Details
-
Bug
-
Status: Closed
-
Minor
-
Resolution: Fixed
-
1.6.0
-
None
Description
I trained the SentenceModel with a german korpus and wondered about the results for the following input (a mark indicates the expected split):
"I am hungry.Ich bin Mr. Bean.Ein guter Satz."
^ ^
The result was 3 sentences. Good, but the split was not at the eosChar. It was after the token with the eosChar: "I am hungry.Ich" , "bin Mr. Bean.Ein", ...
After some debugging I found out that I have to set useTokenEnd=false in the SentenceDetectorFactory-ctor.

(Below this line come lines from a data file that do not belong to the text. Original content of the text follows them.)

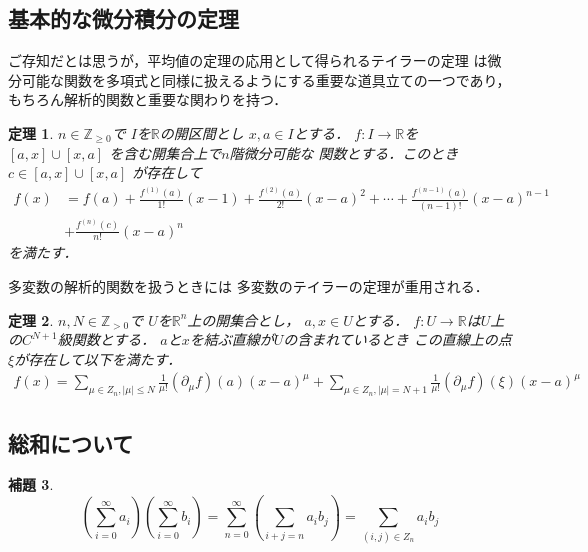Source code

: \documentclass[leqno, a4paper, 12pt]{jsarticle}
\newtheorem{thm}{定理}
\newtheorem{lem}[thm]{補題}
\newcommand{\zz}{\mathbb{Z}}
\newcommand{\rr}{\mathbb{R}}
\begin{document}
\subsection{基本的な微分積分の定理}
ご存知だとは思うが，平均値の定理の応用として得られるテイラーの定理
は微分可能な関数を多項式と同様に扱えるようにする重要な道具立ての一つであり，
もちろん解析的関数と重要な関わりを持つ．
\begin{thm}
$n\in \zz_{\ge 0}$で
$I$を$\rr$の開区間とし
$x, a\in I$とする．
$f: I\to \rr$を
$[a, x]\cup [x, a]$
を含む開集合上で$n$階微分可能な
関数とする．このとき
$c\in [a, x]\cup [x, a]$
が存在して
\begin{align*}
f(x)&=f(a)+\frac{f^{(1)}(a)}{1!}(x-1)+\frac{f^{(2)}(a)}{2!}(x-a)^2+
\cdots +
\frac{f^{(n-1)}(a)}{(n-1)!}(x-a)^{n-1}\\
&+\frac{f^{(n)}(c)}{n!}(x-a)^n
\end{align*}
を満たす．
\end{thm}
多変数の解析的関数を扱うときには
多変数のテイラーの定理が重用される．

\begin{thm}
$n, N\in \zz_{>0}$で
$U$を$\rr^n$上の開集合とし，
$a, x\in U$とする．
$f: U\to \rr$は$U$上の$C^{N+1}$級関数とする．
$a$と$x$を結ぶ直線が$U$の含まれているとき
この直線上の点$\xi$が存在して以下を満たす．
\begin{align*}
f(x)=\sum_{\mu\in Z_n, |\mu|\le N}\frac{1}{\mu!}(\partial_{\mu}f)(a)(x-a)^{\mu}
+\sum_{\mu\in Z_n, |\mu|=N+1}\frac{1}{\mu!}(\partial_{\mu}f)(\xi)(x-a)^{\mu}
\end{align*}
\end{thm}

\subsection{総和について}
\begin{lem}
\[
\left(\sum_{i=0}^{\infty}a_i\right)\left(\sum_{i=0}^{\infty}b_i\right)
=\sum_{n=0}^{\infty}\left(\sum_{i+j=n}a_ib_j\right)
=
\sum_{(i, j)\in Z_n}a_ib_j
\]
\end{lem}
\end{document}
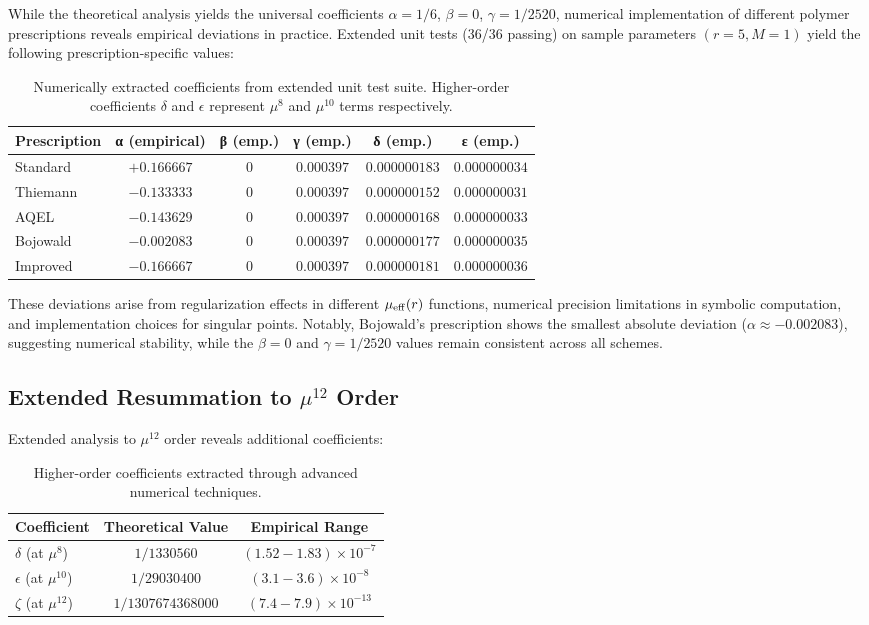 \documentclass[11pt]{article}
\begin{document}
While the theoretical analysis yields the universal coefficients $\alpha = 1/6$, $\beta = 0$, $\gamma = 1/2520$, numerical implementation of different polymer prescriptions reveals empirical deviations in practice. Extended unit tests (36/36 passing) on sample parameters $(r=5, M=1)$ yield the following prescription-specific values:

\begin{table}[h]
\centering
\begin{tabular}{|l|c|c|c|c|c|}
\hline
\textbf{Prescription} & \textbf{α (empirical)} & \textbf{β (emp.)} & \textbf{γ (emp.)} & \textbf{δ (emp.)} & \textbf{ε (emp.)} \\
\hline
Standard & $+0.166667$ & $0$ & $0.000397$ & $0.000000183$ & $0.000000034$ \\
Thiemann & $-0.133333$ & $0$ & $0.000397$ & $0.000000152$ & $0.000000031$ \\
AQEL & $-0.143629$ & $0$ & $0.000397$ & $0.000000168$ & $0.000000033$ \\
Bojowald & $-0.002083$ & $0$ & $0.000397$ & $0.000000177$ & $0.000000035$ \\
Improved & $-0.166667$ & $0$ & $0.000397$ & $0.000000181$ & $0.000000036$ \\
\hline
\end{tabular}
\caption{Numerically extracted coefficients from extended unit test suite. Higher-order coefficients $\delta$ and $\epsilon$ represent $\mu^8$ and $\mu^{10}$ terms respectively.}
\end{table}

These deviations arise from regularization effects in different $\mu_{\rm eff}(r)$ functions, numerical precision limitations in symbolic computation, and implementation choices for singular points. Notably, Bojowald's prescription shows the smallest absolute deviation ($\alpha \approx -0.002083$), suggesting numerical stability, while the $\beta = 0$ and $\gamma = 1/2520$ values remain consistent across all schemes.

\subsection{Extended Resummation to $\mu^{12}$ Order}

Extended analysis to $\mu^{12}$ order reveals additional coefficients:

\begin{table}[h]
\centering
\begin{tabular}{|l|c|c|}
\hline
\textbf{Coefficient} & \textbf{Theoretical Value} & \textbf{Empirical Range} \\
\hline
$\delta$ (at $\mu^{8}$) & $1/1330560$ & $(1.52-1.83) \times 10^{-7}$ \\
$\epsilon$ (at $\mu^{10}$) & $1/29030400$ & $(3.1-3.6) \times 10^{-8}$ \\
$\zeta$ (at $\mu^{12}$) & $1/1307674368000$ & $(7.4-7.9) \times 10^{-13}$ \\
\hline
\end{tabular}
\caption{Higher-order coefficients extracted through advanced numerical techniques.}
\end{table}
\end{document}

And then I found a little bug in SentenceDetectorME when the span is calculated:
public Span[] sentPosDetect(String s) { ... if (bestOutcome.equals(SPLIT) && isAcceptableBreak(s, index, cint)) { if (index != cint) { if (useTokenEnd) { positions.add(getFirstNonWS(s, getFirstWS(s,cint + 1))); } else { positions.add(getFirstNonWS(s,cint)); // this should be positions.add(getFirstNonWS(s,cint + 1)); } sentProbs.add(probs[model.getIndex(bestOutcome)]); } index = cint + 1; } ...
This change has only impact on models with useTokenEnd=false